## AIM OF THE EXERCISE
Tally the lines in the records below that contain "config" and return only the result.

## DATASET ENTRIES
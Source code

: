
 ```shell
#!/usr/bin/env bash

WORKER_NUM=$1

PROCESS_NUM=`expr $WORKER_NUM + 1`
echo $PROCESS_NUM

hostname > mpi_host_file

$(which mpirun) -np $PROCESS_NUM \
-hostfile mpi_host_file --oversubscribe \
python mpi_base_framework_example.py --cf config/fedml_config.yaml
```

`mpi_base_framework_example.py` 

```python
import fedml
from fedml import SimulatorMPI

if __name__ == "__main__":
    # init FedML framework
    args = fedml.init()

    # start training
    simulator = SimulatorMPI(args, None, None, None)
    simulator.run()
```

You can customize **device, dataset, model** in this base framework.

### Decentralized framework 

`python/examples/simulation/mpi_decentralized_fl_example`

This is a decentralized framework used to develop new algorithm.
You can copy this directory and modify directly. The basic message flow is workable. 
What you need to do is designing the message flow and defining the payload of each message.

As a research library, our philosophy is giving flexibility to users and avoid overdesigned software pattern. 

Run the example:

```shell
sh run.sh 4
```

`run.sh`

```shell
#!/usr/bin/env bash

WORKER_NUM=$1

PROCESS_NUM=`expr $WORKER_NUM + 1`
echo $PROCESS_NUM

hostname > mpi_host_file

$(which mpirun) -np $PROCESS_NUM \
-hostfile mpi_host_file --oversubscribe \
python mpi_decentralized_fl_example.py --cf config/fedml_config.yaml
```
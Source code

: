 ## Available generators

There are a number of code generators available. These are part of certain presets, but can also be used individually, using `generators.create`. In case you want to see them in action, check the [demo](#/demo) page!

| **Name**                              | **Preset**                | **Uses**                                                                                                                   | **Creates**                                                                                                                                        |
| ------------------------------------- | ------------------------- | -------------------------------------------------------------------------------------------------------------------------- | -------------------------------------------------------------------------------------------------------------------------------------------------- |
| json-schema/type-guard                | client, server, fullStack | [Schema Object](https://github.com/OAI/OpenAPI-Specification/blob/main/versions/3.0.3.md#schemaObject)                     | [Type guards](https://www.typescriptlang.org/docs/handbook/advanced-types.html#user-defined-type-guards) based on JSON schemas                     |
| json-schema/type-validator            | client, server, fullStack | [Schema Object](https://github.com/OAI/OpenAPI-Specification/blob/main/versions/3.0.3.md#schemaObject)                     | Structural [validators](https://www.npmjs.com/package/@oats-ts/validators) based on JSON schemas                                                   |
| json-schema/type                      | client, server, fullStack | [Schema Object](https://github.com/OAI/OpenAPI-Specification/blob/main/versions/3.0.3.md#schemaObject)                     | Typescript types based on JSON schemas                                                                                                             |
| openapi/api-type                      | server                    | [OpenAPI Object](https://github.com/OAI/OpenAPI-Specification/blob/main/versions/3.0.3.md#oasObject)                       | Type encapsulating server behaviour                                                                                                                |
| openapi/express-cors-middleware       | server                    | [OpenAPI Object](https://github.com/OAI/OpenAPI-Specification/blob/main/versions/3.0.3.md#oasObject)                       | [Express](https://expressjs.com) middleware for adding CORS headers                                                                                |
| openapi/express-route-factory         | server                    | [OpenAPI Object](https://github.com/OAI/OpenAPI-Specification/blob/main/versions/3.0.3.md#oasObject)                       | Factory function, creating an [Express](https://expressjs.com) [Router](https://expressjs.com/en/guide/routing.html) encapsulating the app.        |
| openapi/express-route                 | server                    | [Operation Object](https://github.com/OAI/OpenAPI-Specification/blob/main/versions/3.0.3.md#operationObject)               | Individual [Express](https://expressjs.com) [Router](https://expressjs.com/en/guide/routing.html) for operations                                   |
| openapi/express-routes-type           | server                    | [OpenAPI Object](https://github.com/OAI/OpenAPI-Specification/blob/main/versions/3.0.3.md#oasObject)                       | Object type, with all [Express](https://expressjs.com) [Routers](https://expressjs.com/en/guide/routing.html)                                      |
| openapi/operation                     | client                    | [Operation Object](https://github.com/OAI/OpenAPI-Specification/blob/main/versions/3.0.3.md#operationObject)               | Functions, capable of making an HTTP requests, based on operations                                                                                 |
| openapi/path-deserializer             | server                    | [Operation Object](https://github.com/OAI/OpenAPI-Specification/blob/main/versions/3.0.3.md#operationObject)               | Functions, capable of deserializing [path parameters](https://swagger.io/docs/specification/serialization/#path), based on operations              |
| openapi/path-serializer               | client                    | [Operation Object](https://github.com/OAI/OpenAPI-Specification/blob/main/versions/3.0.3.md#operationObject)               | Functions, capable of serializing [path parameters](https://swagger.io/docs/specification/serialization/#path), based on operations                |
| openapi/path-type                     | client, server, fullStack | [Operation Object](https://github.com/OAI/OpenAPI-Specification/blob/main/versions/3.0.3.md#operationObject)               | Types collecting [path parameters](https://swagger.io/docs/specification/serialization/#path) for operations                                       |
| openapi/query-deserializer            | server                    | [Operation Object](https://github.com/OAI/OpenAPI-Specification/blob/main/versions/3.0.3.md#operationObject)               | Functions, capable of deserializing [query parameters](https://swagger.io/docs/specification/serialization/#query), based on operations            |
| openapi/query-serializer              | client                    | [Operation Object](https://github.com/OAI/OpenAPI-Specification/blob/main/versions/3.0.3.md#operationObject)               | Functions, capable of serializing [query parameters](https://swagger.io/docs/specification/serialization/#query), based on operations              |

## RESPONSE AREA
2